PROVIDED ENTRIES:
§
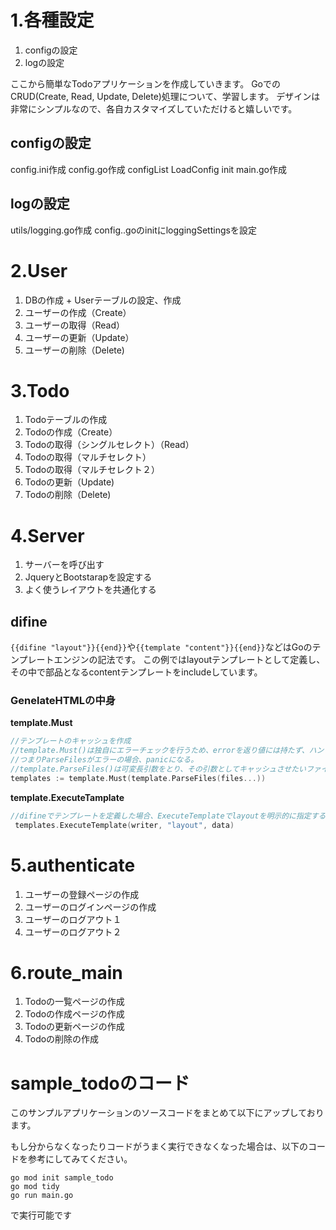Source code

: # 1.各種設定
1. configの設定
2. logの設定

ここから簡単なTodoアプリケーションを作成していきます。
GoでのCRUD(Create, Read, Update, Delete)処理について、学習します。
デザインは非常にシンプルなので、各自カスタマイズしていただけると嬉しいです。
## configの設定
config.ini作成
config.go作成
configList
LoadConfig
init
main.go作成

## logの設定
utils/logging.go作成
config..goのinitにloggingSettingsを設定

# 2.User
1. DBの作成 + Userテーブルの設定、作成
2. ユーザーの作成（Create）
3. ユーザーの取得（Read）
4. ユーザーの更新（Update）
5. ユーザーの削除（Delete)

# 3.Todo
1. Todoテーブルの作成
2. Todoの作成（Create）
3. Todoの取得（シングルセレクト）（Read）
4. Todoの取得（マルチセレクト）
5. Todoの取得（マルチセレクト２）
6. Todoの更新（Update)
7. Todoの削除（Delete)
# 4.Server
1. サーバーを呼び出す
2. JqueryとBootstarapを設定する
3. よく使うレイアウトを共通化する

## difine
`{‌{difine "layout"}}{‌{end}}`や`{‌{template "content"}}{‌{end}}`などはGoのテンプレートエンジンの記法です。
この例ではlayoutテンプレートとして定義し、その中で部品となるcontentテンプレートをincludeしています。
### GenelateHTMLの中身

**template.Must**
```go
//テンプレートのキャッシュを作成
//template.Must()は独自にエラーチェックを行うため、errorを返り値には持たず、ハンドリングする必要がありません。
//つまりParseFilesがエラーの場合、panicになる。
//template.ParseFiles()は可変長引数をとり、その引数としてキャッシュさせたいファイルの名前を指定します。
templates := template.Must(template.ParseFiles(files...))
```
**template.ExecuteTamplate**
```go
//difineでテンプレートを定義した場合、ExecuteTemplateでlayoutを明示的に指定する必要がある
 templates.ExecuteTemplate(writer, "layout", data)
```

# 5.authenticate
1. ユーザーの登録ページの作成
2. ユーザーのログインページの作成
3. ユーザーのログアウト１
4. ユーザーのログアウト２
# 6.route_main
1. Todoの一覧ページの作成
2. Todoの作成ページの作成
3. Todoの更新ページの作成
4. Todoの削除の作成

# sample_todoのコード
このサンプルアプリケーションのソースコードをまとめて以下にアップしております。

もし分からなくなったりコードがうまく実行できなくなった場合は、以下のコードを参考にしてみてください。
```
go mod init sample_todo
go mod tidy
go run main.go
```
で実行可能です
§
Reproduce, with both ends included, the lines from the one holding "2. ユーザーのログインページの作成" to the end of the records above.

EXERCISE ANSWER:
2. ユーザーのログインページの作成
3. ユーザーのログアウト１
4. ユーザーのログアウト２
# 6.route_main
1. Todoの一覧ページの作成
2. Todoの作成ページの作成
3. Todoの更新ページの作成
4. Todoの削除の作成

# sample_todoのコード
このサンプルアプリケーションのソースコードをまとめて以下にアップしております。

もし分からなくなったりコードがうまく実行できなくなった場合は、以下のコードを参考にしてみてください。
```
go mod init sample_todo
go mod tidy
go run main.go
```
で実行可能です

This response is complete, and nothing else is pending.